Try it:
Your task is to repeat exactly the lines below between the line holding "Note that the" and the line holding "of a supported", inclusive, and only those.

START Material for this exercise

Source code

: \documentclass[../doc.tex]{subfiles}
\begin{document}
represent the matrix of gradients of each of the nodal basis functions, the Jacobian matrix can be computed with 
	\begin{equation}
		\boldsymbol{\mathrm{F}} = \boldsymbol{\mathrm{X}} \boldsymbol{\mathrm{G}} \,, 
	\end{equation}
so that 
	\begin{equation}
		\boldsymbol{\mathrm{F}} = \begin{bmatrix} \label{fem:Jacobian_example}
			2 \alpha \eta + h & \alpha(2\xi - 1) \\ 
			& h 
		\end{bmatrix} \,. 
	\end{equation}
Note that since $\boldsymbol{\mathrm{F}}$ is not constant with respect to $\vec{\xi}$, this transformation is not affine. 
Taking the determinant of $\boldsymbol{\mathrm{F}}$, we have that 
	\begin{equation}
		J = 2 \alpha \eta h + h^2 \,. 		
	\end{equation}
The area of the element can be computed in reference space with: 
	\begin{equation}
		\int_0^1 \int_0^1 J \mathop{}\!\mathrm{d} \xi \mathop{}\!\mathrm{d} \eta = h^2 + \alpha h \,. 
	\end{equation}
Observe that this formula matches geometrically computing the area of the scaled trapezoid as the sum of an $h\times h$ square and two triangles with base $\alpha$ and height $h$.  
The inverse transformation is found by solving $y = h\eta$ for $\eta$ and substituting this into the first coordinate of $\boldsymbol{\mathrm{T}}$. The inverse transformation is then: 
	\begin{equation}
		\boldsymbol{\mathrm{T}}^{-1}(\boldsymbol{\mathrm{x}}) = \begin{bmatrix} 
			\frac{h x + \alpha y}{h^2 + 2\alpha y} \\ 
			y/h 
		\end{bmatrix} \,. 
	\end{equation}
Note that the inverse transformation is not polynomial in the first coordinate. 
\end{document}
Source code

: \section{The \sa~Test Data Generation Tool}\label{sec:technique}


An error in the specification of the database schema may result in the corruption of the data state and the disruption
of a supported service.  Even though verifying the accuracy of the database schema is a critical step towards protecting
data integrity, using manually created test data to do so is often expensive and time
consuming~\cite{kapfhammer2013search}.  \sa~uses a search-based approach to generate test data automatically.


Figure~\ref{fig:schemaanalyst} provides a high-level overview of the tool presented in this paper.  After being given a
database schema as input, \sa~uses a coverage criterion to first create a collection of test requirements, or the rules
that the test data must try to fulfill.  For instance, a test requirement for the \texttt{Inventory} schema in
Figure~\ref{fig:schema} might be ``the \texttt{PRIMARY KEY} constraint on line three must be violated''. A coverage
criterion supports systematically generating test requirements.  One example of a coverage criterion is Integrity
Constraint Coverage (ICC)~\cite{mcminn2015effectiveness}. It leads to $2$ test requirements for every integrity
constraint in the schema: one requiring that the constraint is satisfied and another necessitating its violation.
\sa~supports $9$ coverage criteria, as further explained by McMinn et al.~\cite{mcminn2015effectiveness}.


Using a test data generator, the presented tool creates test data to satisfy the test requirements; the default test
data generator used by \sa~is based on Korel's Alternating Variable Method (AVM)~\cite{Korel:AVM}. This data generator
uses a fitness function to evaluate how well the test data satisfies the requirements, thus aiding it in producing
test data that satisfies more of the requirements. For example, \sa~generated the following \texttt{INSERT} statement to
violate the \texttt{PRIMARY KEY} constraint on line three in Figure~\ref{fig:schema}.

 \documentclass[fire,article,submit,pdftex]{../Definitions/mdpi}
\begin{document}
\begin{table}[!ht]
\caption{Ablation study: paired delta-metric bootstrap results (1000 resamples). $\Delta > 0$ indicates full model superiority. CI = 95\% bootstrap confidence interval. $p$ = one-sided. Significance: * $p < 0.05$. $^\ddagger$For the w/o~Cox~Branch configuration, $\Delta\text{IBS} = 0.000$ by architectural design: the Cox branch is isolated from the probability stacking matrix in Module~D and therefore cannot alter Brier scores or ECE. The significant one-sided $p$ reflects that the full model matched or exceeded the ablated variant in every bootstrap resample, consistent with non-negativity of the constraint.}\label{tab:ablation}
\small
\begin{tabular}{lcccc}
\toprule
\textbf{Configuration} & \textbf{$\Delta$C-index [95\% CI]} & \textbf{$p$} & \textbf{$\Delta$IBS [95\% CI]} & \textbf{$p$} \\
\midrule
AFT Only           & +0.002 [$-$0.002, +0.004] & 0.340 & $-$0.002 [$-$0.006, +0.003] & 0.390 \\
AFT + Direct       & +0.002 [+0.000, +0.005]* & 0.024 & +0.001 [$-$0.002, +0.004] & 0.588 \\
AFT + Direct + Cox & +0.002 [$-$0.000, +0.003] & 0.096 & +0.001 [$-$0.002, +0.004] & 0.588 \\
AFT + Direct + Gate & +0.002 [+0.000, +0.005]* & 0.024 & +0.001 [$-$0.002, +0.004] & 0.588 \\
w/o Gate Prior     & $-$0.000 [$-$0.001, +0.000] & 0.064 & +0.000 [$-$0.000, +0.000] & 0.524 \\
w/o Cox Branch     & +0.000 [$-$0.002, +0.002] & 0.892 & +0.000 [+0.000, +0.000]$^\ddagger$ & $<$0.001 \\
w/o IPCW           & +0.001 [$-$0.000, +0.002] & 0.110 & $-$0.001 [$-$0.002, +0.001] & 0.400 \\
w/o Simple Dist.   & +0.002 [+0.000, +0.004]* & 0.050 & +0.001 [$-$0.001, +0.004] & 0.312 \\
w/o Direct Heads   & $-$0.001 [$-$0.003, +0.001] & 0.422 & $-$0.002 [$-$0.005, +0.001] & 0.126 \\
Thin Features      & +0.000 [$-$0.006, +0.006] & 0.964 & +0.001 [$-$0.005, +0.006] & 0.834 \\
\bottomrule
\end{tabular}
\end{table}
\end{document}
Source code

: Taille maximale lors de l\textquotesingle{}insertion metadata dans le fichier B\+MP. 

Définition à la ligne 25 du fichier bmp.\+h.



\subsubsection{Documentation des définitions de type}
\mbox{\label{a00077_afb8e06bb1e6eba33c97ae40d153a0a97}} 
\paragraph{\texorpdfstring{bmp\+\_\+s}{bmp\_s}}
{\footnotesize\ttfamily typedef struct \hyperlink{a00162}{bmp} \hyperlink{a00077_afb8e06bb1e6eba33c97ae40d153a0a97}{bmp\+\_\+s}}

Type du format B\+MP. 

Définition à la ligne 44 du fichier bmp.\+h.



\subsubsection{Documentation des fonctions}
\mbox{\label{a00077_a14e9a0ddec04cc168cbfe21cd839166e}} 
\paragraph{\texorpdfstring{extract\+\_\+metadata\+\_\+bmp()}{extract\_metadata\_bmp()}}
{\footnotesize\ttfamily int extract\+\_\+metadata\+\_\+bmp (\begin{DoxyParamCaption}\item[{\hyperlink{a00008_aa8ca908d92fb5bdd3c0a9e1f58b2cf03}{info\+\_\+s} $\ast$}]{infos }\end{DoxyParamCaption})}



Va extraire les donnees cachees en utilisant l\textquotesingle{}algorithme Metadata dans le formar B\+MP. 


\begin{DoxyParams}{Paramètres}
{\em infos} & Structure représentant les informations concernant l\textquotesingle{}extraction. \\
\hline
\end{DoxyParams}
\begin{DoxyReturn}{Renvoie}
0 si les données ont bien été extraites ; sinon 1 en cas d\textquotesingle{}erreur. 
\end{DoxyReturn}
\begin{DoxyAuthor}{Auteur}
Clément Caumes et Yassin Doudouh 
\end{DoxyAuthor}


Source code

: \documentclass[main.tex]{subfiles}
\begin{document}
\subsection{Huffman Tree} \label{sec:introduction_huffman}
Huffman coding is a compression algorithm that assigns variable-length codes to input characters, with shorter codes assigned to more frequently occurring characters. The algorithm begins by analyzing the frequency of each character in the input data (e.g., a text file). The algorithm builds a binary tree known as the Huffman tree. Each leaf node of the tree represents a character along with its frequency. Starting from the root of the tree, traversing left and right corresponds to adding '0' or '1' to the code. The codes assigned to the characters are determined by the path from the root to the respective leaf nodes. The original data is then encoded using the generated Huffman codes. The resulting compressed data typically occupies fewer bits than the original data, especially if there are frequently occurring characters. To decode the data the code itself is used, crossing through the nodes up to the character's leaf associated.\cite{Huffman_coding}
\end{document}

END Material for this exercise

Your response:
Note that the inverse transformation is not polynomial in the first coordinate. 
\end{document}
Source code

: \section{The \sa~Test Data Generation Tool}\label{sec:technique}


An error in the specification of the database schema may result in the corruption of the data state and the disruption
of a supported service.  Even though verifying the accuracy of the database schema is a critical step towards protecting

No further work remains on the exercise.